:: Exercise description ::
From the records below, work out how many lines contain "safety". Reply with that number alone.

:: Record set ::
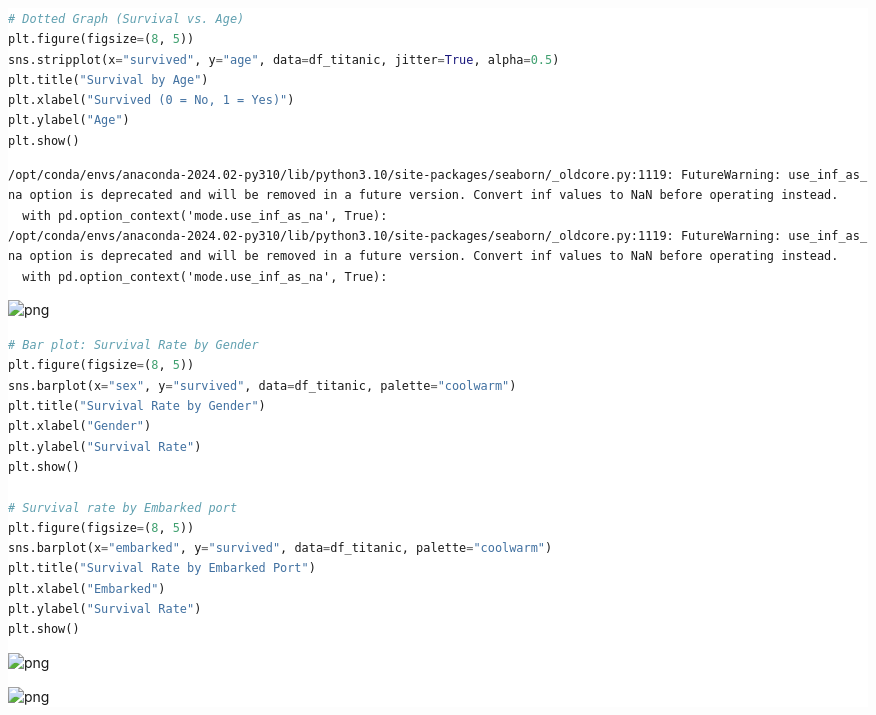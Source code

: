 


```python
# Dotted Graph (Survival vs. Age)
plt.figure(figsize=(8, 5))
sns.stripplot(x="survived", y="age", data=df_titanic, jitter=True, alpha=0.5)
plt.title("Survival by Age")
plt.xlabel("Survived (0 = No, 1 = Yes)")
plt.ylabel("Age")
plt.show()

```

    /opt/conda/envs/anaconda-2024.02-py310/lib/python3.10/site-packages/seaborn/_oldcore.py:1119: FutureWarning: use_inf_as_na option is deprecated and will be removed in a future version. Convert inf values to NaN before operating instead.
      with pd.option_context('mode.use_inf_as_na', True):
    /opt/conda/envs/anaconda-2024.02-py310/lib/python3.10/site-packages/seaborn/_oldcore.py:1119: FutureWarning: use_inf_as_na option is deprecated and will be removed in a future version. Convert inf values to NaN before operating instead.
      with pd.option_context('mode.use_inf_as_na', True):



    
![png](output_13_1.png)
    



```python
# Bar plot: Survival Rate by Gender
plt.figure(figsize=(8, 5))
sns.barplot(x="sex", y="survived", data=df_titanic, palette="coolwarm")
plt.title("Survival Rate by Gender")
plt.xlabel("Gender")
plt.ylabel("Survival Rate")
plt.show()

# Survival rate by Embarked port
plt.figure(figsize=(8, 5))
sns.barplot(x="embarked", y="survived", data=df_titanic, palette="coolwarm")
plt.title("Survival Rate by Embarked Port")
plt.xlabel("Embarked")
plt.ylabel("Survival Rate")
plt.show()

```


    
![png](output_14_0.png)
    



    
![png](output_14_1.png)
    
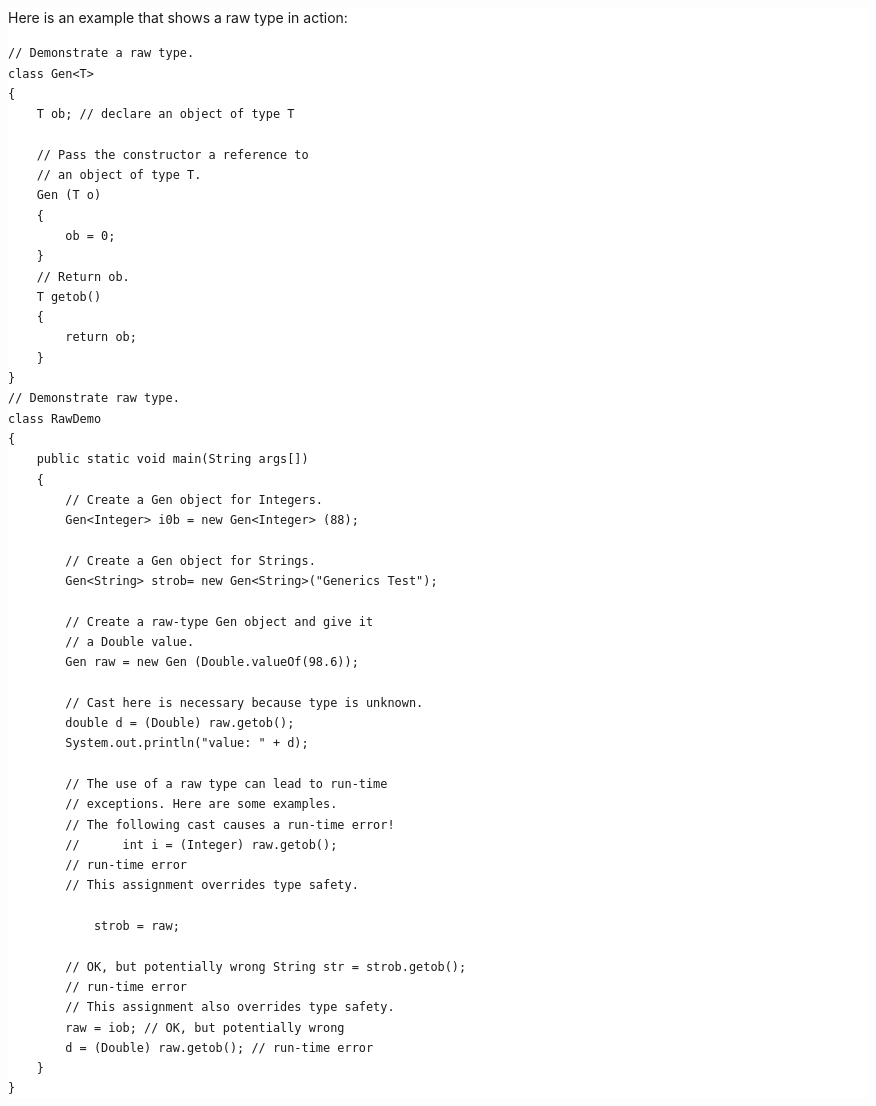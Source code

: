 Here is an example that shows a raw type in action:  

```
// Demonstrate a raw type. 
class Gen<T> 
{
    T ob; // declare an object of type T
    
    // Pass the constructor a reference to 
    // an object of type T.
    Gen (T o) 
    {
        ob = 0;
    }
    // Return ob. 
    T getob() 
    { 
        return ob;
    }
}
// Demonstrate raw type.
class RawDemo 
{ 
    public static void main(String args[]) 
    {
        // Create a Gen object for Integers. 
        Gen<Integer> i0b = new Gen<Integer> (88);
        
        // Create a Gen object for Strings.
        Gen<String> strob= new Gen<String>("Generics Test");
        
        // Create a raw-type Gen object and give it 
        // a Double value.
        Gen raw = new Gen (Double.valueOf(98.6));
        
        // Cast here is necessary because type is unknown.
        double d = (Double) raw.getob(); 
        System.out.println("value: " + d);
        
        // The use of a raw type can lead to run-time 
        // exceptions. Here are some examples.
        // The following cast causes a run-time error! 
        //      int i = (Integer) raw.getob(); 
        // run-time error
        // This assignment overrides type safety.
            
            strob = raw; 
        
        // OK, but potentially wrong String str = strob.getob(); 
        // run-time error
        // This assignment also overrides type safety. 
        raw = iob; // OK, but potentially wrong
        d = (Double) raw.getob(); // run-time error   
    }
}
```
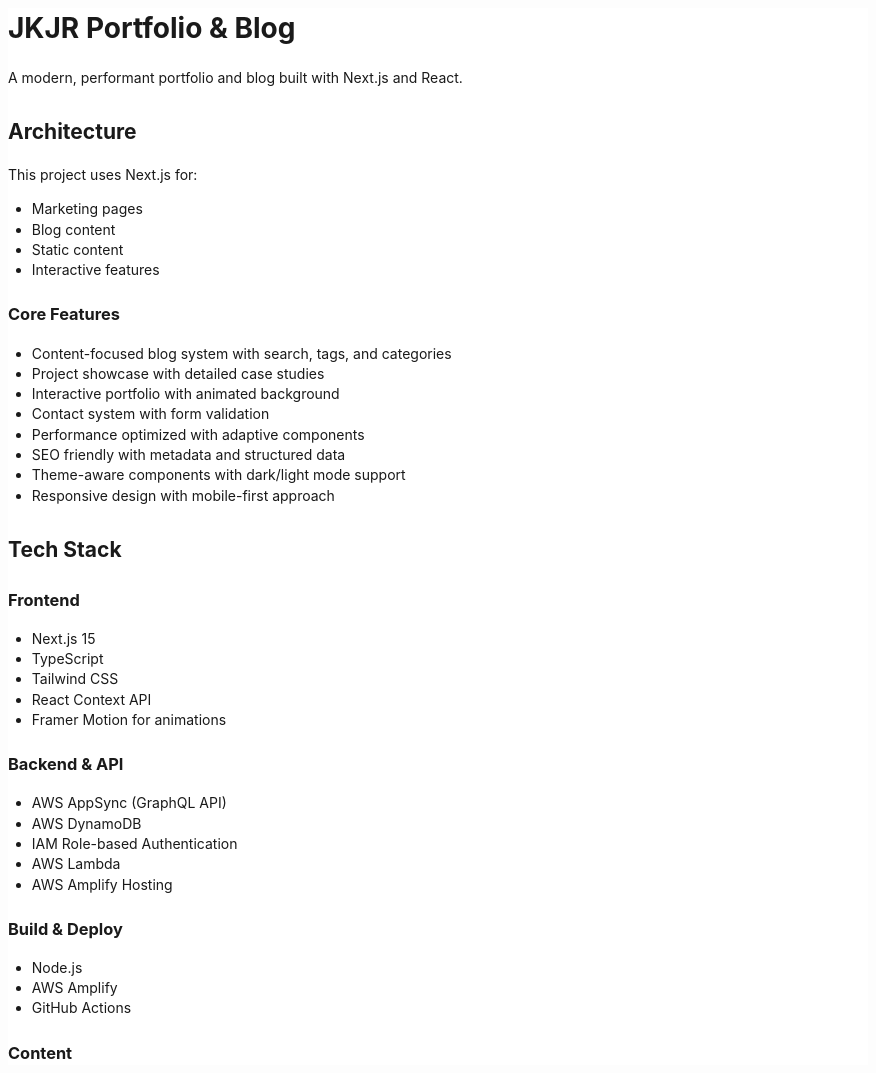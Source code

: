 # JKJR Portfolio & Blog

A modern, performant portfolio and blog built with Next.js and React.

## Architecture

This project uses Next.js for:

- Marketing pages
- Blog content
- Static content
- Interactive features

### Core Features

- Content-focused blog system with search, tags, and categories
- Project showcase with detailed case studies
- Interactive portfolio with animated background
- Contact system with form validation
- Performance optimized with adaptive components
- SEO friendly with metadata and structured data
- Theme-aware components with dark/light mode support
- Responsive design with mobile-first approach

## Tech Stack

### Frontend

- Next.js 15
- TypeScript
- Tailwind CSS
- React Context API
- Framer Motion for animations

### Backend & API

- AWS AppSync (GraphQL API)
- AWS DynamoDB
- IAM Role-based Authentication
- AWS Lambda
- AWS Amplify Hosting

### Build & Deploy

- Node.js
- AWS Amplify
- GitHub Actions

### Content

:: Reply to the exercise ::
2